START TASK MATERIAL

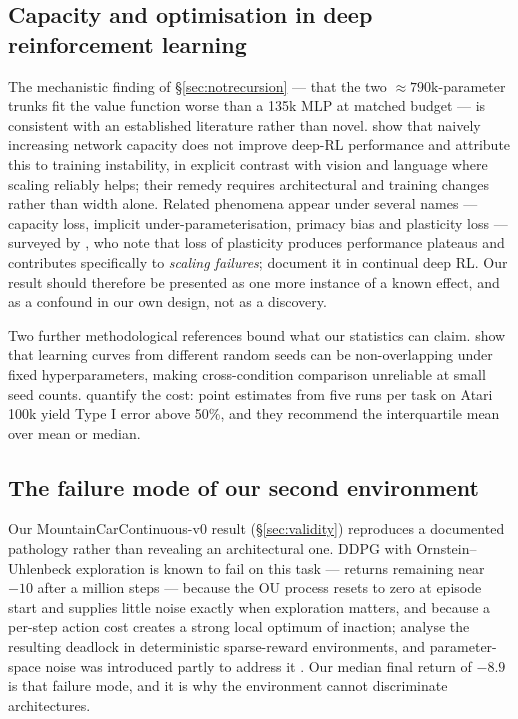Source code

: \documentclass[11pt]{article}
\begin{document}
\subsection{Capacity and optimisation in deep reinforcement learning}
\label{sec:capacitylit}

The mechanistic finding of \S\ref{sec:notrecursion} --- that the two ${\approx}790$k-parameter trunks fit the value function worse than a 135k MLP at matched budget --- is consistent with an established literature rather than novel. \citet{ota2021larger} show that naively increasing network capacity does not improve deep-RL performance and attribute this to training instability, in explicit contrast with vision and language where scaling reliably helps; their remedy requires architectural and training changes rather than width alone. Related phenomena appear under several names --- capacity loss, implicit under-parameterisation, primacy bias and plasticity loss --- surveyed by \citet{klein2024plasticity}, who note that loss of plasticity produces performance plateaus and contributes specifically to \emph{scaling failures}; \citet{abbas2023plasticity} document it in continual deep RL. Our result should therefore be presented as one more instance of a known effect, and as a confound in our own design, not as a discovery.

Two further methodological references bound what our statistics can claim. \citet{henderson2018matters} show that learning curves from different random seeds can be non-overlapping under fixed hyperparameters, making cross-condition comparison unreliable at small seed counts. \citet{agarwal2021precipice} quantify the cost: point estimates from five runs per task on Atari 100k yield Type I error above 50\%, and they recommend the interquartile mean over mean or median.

\subsection{The failure mode of our second environment}
\label{sec:mccfailure}

Our MountainCarContinuous-v0 result (\S\ref{sec:validity}) reproduces a documented pathology rather than revealing an architectural one. DDPG with Ornstein--Uhlenbeck exploration is known to fail on this task --- returns remaining near $-10$ after a million steps --- because the OU process resets to zero at episode start and supplies little noise exactly when exploration matters, and because a per-step action cost creates a strong local optimum of inaction; \citet{matheron2019ddpg} analyse the resulting deadlock in deterministic sparse-reward environments, and parameter-space noise was introduced partly to address it \citep{plappert2018paramnoise}. Our median final return of $-8.9$ is that failure mode, and it is why the environment cannot discriminate architectures.
\end{document}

END TASK MATERIAL

Scan the data for the string "subsection" and copy each line in which it occurs.

\subsection{Capacity and optimisation in deep reinforcement learning}
\subsection{The failure mode of our second environment}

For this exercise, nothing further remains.